Genre: Experimental Pop
01 Cat People of the New Ice Age
02 The Great Flood
03 The Young Pioneers Discover Magic
04 Closeup of Reflection in Insect’s Shell
05 Spiritual Sci-Fi
06 Camp Arden
07 Mother Daughter Day
08 The Metal Glass Band
Never judge a book by its cover... this one may just have you running for the hills though, but more on that later.
Avant-pop from a veritable menagerie of instrumentalists and vocalists and a press release statement that hails the new future of music as being here, and well, being in New England from where the twenty-something Kurt Weisman hails. Pop without concern for form, clusters of electronics and organics wielded as carefully as the production which drips the sweat of hard labour to put something this bizarre and nonlinear into a linear fashion.
Mr. Weisman’s voice and his deft twitching of savvy post-production are the only unifying feature in “Spiritual Sci-Fi”, it’s a smorgasbord of oddities and sounds that never linger. With a falsetto that terrifies as it is sickly sweet, Weisman, populates the broken fields of sound with cartoon perfection or feminine charm; a disturbing and gutsy presentation.
Never judge a book by its cover... the music is full of decay, filtered by layers of computerized effects, too numerous to mention or digest, it’s chaotic pop that could never survive on the radio-waves of today’s verse chorus verse pose video crowd. Yet for all its noise it is not abrasive, not disruptive to your heartbeat by constant low oscillations of white wailing, it is a carnival of Euclidian sound, a merry-go-round that leaves you vomiting and laughing and smiling and ready to get back on for a second time, even if you know you probably shouldn’t. It’s just an experience. Pleasant melodies swim from the fifties and sixties before being chewed upon and spat at you with a smile and a caress. Summer days, well, edited footage of it, spliced and mixed with subliminals that you can never quite capture no matter how slow you freeze frame.

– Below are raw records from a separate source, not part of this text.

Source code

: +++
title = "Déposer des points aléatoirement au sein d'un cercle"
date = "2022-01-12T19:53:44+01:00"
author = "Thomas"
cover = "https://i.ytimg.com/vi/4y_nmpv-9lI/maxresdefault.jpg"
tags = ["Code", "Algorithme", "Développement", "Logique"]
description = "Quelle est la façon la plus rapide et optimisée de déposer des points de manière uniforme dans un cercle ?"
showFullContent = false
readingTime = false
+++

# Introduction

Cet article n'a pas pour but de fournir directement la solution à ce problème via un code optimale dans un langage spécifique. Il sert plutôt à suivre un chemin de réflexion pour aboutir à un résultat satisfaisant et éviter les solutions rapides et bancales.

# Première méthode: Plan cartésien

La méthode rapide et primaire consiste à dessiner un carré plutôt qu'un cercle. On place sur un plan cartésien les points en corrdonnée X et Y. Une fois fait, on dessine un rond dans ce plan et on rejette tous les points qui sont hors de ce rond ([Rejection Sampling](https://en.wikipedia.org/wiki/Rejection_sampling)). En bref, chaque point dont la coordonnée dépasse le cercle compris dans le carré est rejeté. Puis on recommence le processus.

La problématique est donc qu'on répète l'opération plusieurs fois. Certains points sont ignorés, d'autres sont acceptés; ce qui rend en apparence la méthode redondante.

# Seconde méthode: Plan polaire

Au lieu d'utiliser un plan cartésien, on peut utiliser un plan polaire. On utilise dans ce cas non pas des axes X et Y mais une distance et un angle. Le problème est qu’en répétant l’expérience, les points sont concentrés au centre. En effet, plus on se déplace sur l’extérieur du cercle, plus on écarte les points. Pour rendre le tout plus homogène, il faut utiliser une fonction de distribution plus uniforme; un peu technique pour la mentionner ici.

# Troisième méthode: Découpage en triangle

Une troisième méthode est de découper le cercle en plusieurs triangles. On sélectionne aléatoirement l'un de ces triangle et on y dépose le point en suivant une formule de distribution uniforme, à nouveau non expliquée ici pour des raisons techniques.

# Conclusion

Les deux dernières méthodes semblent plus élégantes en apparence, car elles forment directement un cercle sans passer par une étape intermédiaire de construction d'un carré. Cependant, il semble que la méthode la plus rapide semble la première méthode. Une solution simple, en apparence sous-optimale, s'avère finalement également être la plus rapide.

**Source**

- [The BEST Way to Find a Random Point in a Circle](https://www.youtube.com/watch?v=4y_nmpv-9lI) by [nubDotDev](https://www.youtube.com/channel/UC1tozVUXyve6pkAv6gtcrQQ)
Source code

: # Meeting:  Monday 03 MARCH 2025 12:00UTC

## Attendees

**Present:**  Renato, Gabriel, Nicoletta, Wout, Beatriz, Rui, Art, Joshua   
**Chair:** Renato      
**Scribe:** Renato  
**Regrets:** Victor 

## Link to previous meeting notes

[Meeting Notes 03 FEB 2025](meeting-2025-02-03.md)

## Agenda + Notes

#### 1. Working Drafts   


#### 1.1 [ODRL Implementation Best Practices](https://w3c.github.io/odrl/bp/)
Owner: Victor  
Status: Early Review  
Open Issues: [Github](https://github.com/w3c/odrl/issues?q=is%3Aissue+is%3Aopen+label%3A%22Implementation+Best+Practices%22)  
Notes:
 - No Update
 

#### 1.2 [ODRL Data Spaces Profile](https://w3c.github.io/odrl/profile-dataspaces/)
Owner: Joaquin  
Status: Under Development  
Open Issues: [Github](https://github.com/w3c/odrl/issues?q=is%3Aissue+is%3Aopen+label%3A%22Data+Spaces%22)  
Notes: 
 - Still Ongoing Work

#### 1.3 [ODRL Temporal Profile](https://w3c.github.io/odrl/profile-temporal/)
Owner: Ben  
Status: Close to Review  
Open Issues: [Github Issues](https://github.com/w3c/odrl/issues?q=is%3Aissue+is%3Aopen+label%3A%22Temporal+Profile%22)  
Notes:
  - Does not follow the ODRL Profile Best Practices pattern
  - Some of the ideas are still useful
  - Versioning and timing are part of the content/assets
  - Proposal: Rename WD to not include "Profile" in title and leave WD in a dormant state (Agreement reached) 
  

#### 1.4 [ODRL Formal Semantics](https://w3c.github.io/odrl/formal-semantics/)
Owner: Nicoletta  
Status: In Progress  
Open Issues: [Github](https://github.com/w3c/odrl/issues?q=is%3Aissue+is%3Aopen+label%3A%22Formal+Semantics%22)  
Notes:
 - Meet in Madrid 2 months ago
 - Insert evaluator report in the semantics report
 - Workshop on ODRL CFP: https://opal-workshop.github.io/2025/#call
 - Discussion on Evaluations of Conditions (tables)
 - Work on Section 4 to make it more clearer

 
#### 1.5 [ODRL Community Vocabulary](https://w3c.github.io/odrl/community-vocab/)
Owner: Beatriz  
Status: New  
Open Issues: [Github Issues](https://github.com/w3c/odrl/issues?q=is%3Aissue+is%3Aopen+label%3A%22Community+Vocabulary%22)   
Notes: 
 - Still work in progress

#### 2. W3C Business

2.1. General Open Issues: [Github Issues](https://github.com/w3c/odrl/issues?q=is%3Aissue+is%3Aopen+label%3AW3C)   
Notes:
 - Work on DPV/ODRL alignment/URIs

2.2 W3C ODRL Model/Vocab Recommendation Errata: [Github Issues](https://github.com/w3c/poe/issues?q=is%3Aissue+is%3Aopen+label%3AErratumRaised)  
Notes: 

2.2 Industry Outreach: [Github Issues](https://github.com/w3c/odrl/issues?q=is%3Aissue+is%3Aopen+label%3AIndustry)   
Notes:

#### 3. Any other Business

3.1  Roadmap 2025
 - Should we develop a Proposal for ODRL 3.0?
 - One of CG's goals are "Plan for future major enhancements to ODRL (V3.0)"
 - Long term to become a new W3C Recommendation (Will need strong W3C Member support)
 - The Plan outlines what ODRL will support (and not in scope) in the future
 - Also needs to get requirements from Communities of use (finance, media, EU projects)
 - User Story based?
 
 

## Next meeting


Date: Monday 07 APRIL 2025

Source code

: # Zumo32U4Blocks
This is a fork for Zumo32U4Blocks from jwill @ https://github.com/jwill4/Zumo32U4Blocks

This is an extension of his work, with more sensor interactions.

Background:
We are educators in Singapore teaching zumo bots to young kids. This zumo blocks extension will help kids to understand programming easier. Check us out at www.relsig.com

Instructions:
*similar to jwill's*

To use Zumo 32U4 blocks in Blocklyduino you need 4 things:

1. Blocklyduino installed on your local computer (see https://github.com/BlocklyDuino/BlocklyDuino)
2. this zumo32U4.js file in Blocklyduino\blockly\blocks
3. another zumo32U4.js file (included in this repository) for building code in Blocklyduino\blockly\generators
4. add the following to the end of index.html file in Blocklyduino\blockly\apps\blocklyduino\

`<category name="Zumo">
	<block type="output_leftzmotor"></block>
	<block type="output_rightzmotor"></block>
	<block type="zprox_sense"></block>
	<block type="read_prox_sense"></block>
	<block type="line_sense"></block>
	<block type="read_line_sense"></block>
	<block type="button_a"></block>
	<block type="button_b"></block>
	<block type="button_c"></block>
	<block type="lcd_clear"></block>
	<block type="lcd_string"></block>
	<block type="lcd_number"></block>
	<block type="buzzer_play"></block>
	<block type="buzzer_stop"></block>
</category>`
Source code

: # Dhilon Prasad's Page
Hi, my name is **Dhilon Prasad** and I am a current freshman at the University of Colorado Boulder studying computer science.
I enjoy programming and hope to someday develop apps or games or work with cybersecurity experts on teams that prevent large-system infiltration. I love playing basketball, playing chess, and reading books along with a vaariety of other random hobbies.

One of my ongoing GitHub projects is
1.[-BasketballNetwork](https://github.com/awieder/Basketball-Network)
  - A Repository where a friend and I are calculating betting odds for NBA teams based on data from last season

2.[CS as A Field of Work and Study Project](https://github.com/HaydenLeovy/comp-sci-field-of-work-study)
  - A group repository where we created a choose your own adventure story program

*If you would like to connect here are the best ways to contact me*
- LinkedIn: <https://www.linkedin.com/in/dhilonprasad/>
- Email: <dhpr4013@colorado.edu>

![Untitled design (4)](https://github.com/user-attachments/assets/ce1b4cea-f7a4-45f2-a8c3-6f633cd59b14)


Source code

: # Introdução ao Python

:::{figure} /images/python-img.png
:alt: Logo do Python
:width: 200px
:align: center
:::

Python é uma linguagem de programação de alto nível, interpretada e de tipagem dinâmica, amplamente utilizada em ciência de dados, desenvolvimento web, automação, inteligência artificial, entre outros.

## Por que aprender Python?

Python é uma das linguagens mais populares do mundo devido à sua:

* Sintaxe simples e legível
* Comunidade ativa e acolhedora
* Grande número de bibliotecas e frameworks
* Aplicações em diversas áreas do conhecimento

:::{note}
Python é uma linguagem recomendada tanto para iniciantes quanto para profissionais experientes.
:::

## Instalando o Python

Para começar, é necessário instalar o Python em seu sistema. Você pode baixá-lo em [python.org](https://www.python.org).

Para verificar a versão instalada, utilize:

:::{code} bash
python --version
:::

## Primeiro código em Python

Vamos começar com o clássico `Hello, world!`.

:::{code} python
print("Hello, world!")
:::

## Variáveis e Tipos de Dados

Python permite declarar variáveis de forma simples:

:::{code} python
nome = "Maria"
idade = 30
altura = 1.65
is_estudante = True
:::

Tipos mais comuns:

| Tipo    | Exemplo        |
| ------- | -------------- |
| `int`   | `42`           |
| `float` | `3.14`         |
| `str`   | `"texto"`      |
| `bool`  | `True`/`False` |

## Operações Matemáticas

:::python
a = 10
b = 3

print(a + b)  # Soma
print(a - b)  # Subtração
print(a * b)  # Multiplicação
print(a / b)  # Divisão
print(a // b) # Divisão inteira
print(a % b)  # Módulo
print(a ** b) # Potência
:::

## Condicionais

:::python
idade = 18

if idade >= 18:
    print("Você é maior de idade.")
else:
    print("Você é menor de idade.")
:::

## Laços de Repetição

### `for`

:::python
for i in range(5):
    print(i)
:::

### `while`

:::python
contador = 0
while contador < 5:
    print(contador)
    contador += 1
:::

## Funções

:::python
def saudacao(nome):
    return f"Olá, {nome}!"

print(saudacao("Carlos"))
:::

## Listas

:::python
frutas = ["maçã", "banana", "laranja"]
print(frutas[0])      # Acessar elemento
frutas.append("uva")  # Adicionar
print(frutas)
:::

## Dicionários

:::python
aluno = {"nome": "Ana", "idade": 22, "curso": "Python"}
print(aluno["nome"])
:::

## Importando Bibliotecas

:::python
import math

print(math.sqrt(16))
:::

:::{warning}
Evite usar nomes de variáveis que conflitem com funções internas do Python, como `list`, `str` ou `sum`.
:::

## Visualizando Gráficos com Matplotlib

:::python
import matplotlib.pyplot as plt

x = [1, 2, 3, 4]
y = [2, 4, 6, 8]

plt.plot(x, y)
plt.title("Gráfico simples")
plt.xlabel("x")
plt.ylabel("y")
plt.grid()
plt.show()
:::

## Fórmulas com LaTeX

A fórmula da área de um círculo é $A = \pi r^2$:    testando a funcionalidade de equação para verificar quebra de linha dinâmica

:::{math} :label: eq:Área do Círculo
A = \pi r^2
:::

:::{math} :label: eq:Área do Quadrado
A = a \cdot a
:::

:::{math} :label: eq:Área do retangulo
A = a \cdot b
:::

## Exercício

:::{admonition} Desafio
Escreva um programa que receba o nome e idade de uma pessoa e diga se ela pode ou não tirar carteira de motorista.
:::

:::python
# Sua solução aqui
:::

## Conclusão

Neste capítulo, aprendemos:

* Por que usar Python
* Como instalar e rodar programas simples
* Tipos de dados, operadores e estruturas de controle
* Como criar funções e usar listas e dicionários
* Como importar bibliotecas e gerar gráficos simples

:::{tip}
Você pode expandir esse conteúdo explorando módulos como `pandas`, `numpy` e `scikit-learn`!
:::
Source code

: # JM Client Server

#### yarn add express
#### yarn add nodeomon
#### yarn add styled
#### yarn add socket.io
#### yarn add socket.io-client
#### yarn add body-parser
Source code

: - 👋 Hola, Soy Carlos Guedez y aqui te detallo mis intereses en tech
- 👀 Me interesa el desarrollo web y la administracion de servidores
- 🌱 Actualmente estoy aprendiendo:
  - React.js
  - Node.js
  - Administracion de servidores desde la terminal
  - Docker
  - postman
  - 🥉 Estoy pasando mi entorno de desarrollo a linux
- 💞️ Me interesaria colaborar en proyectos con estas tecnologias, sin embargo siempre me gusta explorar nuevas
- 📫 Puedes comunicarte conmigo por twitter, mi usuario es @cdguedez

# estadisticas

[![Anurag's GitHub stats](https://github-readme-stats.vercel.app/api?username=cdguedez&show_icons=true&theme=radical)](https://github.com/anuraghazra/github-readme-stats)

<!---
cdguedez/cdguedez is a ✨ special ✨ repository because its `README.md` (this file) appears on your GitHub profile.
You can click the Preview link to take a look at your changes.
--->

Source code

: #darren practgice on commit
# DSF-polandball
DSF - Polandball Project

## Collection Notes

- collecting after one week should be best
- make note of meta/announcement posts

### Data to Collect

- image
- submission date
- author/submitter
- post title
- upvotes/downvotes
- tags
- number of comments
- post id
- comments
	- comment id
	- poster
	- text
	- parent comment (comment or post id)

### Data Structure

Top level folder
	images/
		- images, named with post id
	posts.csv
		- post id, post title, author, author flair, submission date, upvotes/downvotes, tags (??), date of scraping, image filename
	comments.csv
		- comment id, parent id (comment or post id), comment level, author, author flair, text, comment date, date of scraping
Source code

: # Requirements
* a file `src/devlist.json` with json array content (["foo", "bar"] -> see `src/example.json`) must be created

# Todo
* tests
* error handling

Now, the cover. Look beyond it, even if instills a repulsive effect deep in the pit of your stomach, and not that pleasant one on the merry-go-round as aforementioned. One of those shaded cartoon Americanime girls with slanted eyes wrapping a condom around a fish just gathered from the arctic (it is supposed to be saliva) – a clear reference to track number 1. But look beyond it. The jewel case comes with an eight-page booklet containing lyrics to stop the spinning of your eyes from the audio.